Cumpute Max of Vector or Matrix

Accelerated Computing CUDA CUDA Programming and Performance
1

Hi everyone!

I’m trying to write kernel which finds max element of an array(this could me matrix or vector) using Reduce example from SDK. Here is code:

#include <iostream>

#include <stdio.h>

#include <cuda_runtime_api.h>

#include <cuda_runtime.h>

#include <device_functions.h>

#include <device_launch_parameters.h>

#include <stdio.h>

#define real double

#define BLOCK_SIZE 32

#define N 4096

#define GRID_SIZE N/BLOCK_SIZE

__device__ unsigned int retirementCount = 0;

__device__ real maxVals[GRID_SIZE/2];

template <unsigned int gridSize, unsigned int blockSize, unsigned int rows>

__device__ void PartMAX(real* g_data)

{

	__shared__ real data[blockSize*2];

	__shared__ real maxVal;

	int tx = threadIdx.x;

	int bx = blockIdx.x;

	int step = gridDim.x*blockDim.x;	

	for(int i = 0; i < rows; i++)

	{

		int idx = bx*blockSize + tx + i*gridSize*blockSize;

		data[tx] = fabs(g_data[idx]);

		data[tx+blockSize] = fabs(g_data[idx+step]);

		if(tx==0)

			maxVal = fmax(data[0], data[blockSize]);//checking first max value

		maxVal = fmax(fmax(maxVal, data[tx]), data[tx+blockSize]);//compare its valu with all others

	}

	if(tx==0) maxVals[bx] = maxVal;

}

template <unsigned int gridSize, unsigned int blockSize, unsigned int rows>

__global__ void cuMAX(real *g_data, real *maximum)

{	

	PartMAX<gridSize,blockSize,rows>(g_data);

	

	__threadfence();

	__shared__ real maxVal;

	__shared__ bool isLast;

	int tx = threadIdx.x;

	

	if(tx==0)

	{

		int ticket = atomicInc(&retirementCount, gridDim.x);

		isLast = (ticket==gridDim.x-1);

	}

	if(isLast)

	{

		maxVal = maxVals[0];

		for(int i = 0; i < gridSize/2; i+=blockSize*2)

		{

			maxVal = fmax(maxVal,fmax(maxVals[tx + i], maxVals[tx + i + blockSize]));

		}

	}

	*maximum = maxVal;	

}

int main ()

{

	real* h_A = new real[N*N];

	real* d_A = new real[N*N];

	real* aNorm = new real();

	real* temp = new real();

	

	for(int i = 0; i < N; i++)

	{

		real t1 = 0.;

		for(int j = 0; j < N; j++)

		{

			h_A[i*N+j] = h_A[j*N+i] = (0.+ rand())/RAND_MAX;

			t1 += h_A[i*N+j];

		}

		h_A[i*N+i] += 0.05*t1;

	}

	size_t sizeA = N*N*sizeof(real);

	cudaMalloc((void**)&d_A, sizeA);

	cudaMalloc((void**)&aNorm,sizeof(real));

	cudaMalloc((void**)&temp,sizeof(real));

	

	cudaMemcpy(d_A, h_A, sizeA, cudaMemcpyHostToDevice);

	dim3 dimBlock(BLOCK_SIZE,1,1);

	dim3 dimGrid(GRID_SIZE/2,1,1);

	cuMAX<GRID_SIZE,BLOCK_SIZE,N><<<dimGrid,dimBlock>>>(d_A, aNorm);

	cudaMemcpy(h_A, d_A, N*N*sizeof(real), cudaMemcpyDeviceToHost);

	real norm = MatNrm(h_A);

	

	cudaMemcpy(temp, aNorm, sizeof(real), cudaMemcpyDeviceToHost);

	std::cout << *temp <<;

}

But it seems that these two strings do not work correctly:

if(tx==0) maxVal = fmax(data[0], data[blockSize]);//checking first max value

maxVal = fmax(fmax(maxVal, data[tx]), data[tx+blockSize]);//compare its valu with all others

result of the second comparison brings the same results.

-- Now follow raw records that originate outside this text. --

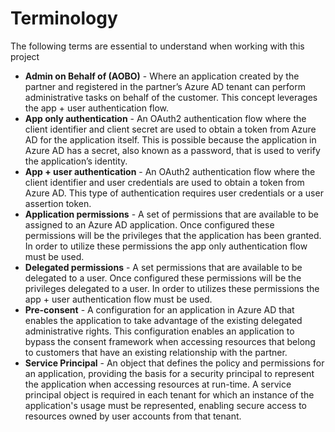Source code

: ﻿# Terminology
The following terms are essential to understand when working with this project 

* **Admin on Behalf of (AOBO)** - Where an application created by the partner and registered in the partner’s Azure AD tenant can perform administrative tasks on behalf of 
the customer. This concept leverages the app + user authentication flow.​
* **App only authentication** - An OAuth2 authentication flow where the client identifier and client secret are used to obtain a token from Azure AD for the application itself.
This is possible because the application in Azure AD has a secret, also known as a password, that is used to verify the application’s identity. ​
* **App + user authentication** - An OAuth2 authentication flow where the client identifier and user credentials are used to obtain a token from Azure AD. This type of 
authentication requires user credentials or a user assertion token. ​
* **Application permissions** - A set of permissions that are available to be assigned to an Azure AD application. Once configured these permissions will be the privileges 
that the application has been granted. In order to utilize these permissions the app only authentication flow must be used.
* **Delegated permissions** - A set permissions that are available to be delegated to a user. Once configured these permissions will be the privileges delegated to a user. In
order to utilizes these permissions the app + user authentication flow must be used.
* **Pre-consent** - A configuration for an application in Azure AD that enables the application to take advantage of the existing delegated administrative rights. This 
configuration enables an application to bypass the consent framework when accessing resources that belong to customers that have an existing relationship with the partner. 
* **Service Principal** - An object that defines the policy and permissions for an application, providing the basis for a security principal to represent the application when 
accessing resources at run-time. A service principal object is required in each tenant for which an instance of the application's usage must be represented, enabling secure 
access to resources owned by user accounts from that tenant.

I thought that using shared variable may help in this case so that maxVal would be visible for all warp and every thread could calculate its own max number based on this max. Am I wrong ? did I miss smth ?

Thanks.

2

No, placing maxVal in shared memory just means that out of all the threads in the block one is randomly picked to succeed in placing its value there and the final result will be unpredictable. Reduction schemes are not just about leaving out the atomic operations in where they would be needed. Their important part is to have no two threads write to the same variable, so that no race conditions can evolve.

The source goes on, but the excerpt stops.